What you need to do:
Output only the lines below that start at the line containing "4) Store your" and end at the line containing "3. Add user", with both ends kept.

Extracted entries:
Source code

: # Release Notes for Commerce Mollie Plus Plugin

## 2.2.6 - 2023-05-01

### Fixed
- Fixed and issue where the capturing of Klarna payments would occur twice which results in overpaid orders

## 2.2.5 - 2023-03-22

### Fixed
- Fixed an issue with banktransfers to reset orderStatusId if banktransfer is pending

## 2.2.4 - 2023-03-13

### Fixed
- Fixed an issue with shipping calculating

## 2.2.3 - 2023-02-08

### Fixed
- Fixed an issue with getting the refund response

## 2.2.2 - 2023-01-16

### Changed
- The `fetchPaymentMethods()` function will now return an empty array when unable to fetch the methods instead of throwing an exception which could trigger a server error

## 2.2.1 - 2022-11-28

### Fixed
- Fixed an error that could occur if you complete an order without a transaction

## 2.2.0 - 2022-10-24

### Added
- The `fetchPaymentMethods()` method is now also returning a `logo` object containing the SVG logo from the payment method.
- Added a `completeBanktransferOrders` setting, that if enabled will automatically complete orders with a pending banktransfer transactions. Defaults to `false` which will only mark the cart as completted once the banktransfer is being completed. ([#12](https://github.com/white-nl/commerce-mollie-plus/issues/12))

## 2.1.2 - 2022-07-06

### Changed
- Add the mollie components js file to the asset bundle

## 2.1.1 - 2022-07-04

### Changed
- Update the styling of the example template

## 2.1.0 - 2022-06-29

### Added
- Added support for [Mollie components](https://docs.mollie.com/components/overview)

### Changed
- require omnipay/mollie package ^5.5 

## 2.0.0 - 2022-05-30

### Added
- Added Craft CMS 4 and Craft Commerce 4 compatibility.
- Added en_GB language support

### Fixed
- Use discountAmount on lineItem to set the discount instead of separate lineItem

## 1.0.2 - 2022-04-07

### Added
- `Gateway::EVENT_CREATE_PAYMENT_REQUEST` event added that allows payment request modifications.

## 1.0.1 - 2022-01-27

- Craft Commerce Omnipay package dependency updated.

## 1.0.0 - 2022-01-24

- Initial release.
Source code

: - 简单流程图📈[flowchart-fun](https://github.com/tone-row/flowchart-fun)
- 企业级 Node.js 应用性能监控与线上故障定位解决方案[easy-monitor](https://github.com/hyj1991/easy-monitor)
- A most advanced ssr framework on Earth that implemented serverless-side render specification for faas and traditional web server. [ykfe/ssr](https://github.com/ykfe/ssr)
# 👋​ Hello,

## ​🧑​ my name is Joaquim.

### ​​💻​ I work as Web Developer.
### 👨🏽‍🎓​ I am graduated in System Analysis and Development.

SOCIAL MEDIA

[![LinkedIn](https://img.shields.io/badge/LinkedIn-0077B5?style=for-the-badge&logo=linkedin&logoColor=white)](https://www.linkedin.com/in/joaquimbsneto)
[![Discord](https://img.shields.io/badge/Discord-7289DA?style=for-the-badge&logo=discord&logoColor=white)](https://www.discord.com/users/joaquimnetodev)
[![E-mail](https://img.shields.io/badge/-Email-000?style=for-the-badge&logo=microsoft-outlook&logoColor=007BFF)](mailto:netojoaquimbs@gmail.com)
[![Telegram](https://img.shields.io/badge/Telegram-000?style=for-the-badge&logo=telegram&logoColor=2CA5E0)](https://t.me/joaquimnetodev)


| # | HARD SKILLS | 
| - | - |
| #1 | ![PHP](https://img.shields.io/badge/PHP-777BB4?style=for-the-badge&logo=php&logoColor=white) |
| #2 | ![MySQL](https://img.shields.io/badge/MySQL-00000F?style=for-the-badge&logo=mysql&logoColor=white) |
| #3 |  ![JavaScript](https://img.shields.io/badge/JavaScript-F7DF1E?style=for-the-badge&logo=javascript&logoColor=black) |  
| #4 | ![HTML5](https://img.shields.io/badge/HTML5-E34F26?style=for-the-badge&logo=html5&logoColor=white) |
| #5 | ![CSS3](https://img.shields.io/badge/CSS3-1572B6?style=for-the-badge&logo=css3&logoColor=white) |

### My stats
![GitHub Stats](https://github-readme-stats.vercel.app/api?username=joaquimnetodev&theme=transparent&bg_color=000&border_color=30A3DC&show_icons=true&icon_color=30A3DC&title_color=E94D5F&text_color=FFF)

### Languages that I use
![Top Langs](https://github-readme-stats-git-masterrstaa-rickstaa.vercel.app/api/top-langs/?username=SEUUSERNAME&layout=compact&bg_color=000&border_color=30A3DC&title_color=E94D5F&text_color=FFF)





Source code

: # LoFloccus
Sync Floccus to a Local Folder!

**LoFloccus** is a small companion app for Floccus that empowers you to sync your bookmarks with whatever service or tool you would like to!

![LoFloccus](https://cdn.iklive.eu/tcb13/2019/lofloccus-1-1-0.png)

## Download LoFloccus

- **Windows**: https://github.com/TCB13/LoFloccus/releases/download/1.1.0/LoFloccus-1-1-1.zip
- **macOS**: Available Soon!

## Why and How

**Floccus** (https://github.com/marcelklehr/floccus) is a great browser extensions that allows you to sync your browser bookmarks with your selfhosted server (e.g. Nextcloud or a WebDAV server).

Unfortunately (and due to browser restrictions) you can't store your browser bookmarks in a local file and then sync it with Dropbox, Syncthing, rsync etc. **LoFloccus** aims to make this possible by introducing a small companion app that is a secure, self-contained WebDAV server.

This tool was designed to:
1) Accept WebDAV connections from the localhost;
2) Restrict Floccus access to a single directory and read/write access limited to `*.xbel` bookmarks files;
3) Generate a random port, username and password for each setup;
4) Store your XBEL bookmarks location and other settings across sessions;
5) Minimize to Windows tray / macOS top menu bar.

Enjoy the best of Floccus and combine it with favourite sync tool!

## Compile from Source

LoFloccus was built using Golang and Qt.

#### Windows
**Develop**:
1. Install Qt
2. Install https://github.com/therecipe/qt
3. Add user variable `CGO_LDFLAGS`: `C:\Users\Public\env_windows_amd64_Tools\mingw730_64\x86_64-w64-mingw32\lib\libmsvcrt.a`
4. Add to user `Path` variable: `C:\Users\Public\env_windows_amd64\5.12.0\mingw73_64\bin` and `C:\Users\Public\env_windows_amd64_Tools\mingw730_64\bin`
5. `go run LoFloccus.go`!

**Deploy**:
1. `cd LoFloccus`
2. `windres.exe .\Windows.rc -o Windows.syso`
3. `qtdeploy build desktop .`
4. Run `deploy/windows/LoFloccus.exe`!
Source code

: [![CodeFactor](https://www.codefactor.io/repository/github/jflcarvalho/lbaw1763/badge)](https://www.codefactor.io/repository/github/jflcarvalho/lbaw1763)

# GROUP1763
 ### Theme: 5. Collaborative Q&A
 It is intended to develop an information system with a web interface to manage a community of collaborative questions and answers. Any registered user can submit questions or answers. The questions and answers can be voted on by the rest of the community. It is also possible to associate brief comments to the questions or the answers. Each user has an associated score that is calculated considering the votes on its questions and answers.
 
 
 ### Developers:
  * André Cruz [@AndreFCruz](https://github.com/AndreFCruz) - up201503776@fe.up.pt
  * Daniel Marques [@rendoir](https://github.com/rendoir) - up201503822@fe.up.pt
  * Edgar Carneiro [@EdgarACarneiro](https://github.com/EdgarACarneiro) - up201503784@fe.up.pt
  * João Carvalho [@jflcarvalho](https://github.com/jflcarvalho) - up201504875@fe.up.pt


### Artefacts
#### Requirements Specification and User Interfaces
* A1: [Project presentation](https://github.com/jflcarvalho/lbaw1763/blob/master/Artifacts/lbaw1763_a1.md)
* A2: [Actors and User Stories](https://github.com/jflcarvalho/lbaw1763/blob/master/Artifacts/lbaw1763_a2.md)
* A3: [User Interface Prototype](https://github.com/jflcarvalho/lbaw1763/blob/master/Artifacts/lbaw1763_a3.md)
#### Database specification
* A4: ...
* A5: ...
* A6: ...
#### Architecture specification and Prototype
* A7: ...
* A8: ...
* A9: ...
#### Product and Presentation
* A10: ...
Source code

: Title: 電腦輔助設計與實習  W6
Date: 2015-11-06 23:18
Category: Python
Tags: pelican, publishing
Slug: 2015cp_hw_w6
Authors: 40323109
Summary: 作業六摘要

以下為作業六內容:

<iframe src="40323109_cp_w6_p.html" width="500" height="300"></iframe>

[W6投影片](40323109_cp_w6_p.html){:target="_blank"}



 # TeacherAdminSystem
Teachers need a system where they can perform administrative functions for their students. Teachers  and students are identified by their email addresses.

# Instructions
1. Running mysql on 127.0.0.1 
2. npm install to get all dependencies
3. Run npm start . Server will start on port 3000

Problem solution:
4) Store your XBEL bookmarks location and other settings across sessions;
5) Minimize to Windows tray / macOS top menu bar.

Enjoy the best of Floccus and combine it with favourite sync tool!

## Compile from Source

LoFloccus was built using Golang and Qt.

#### Windows
**Develop**:
1. Install Qt
2. Install https://github.com/therecipe/qt
3. Add user variable `CGO_LDFLAGS`: `C:\Users\Public\env_windows_amd64_Tools\mingw730_64\x86_64-w64-mingw32\lib\libmsvcrt.a`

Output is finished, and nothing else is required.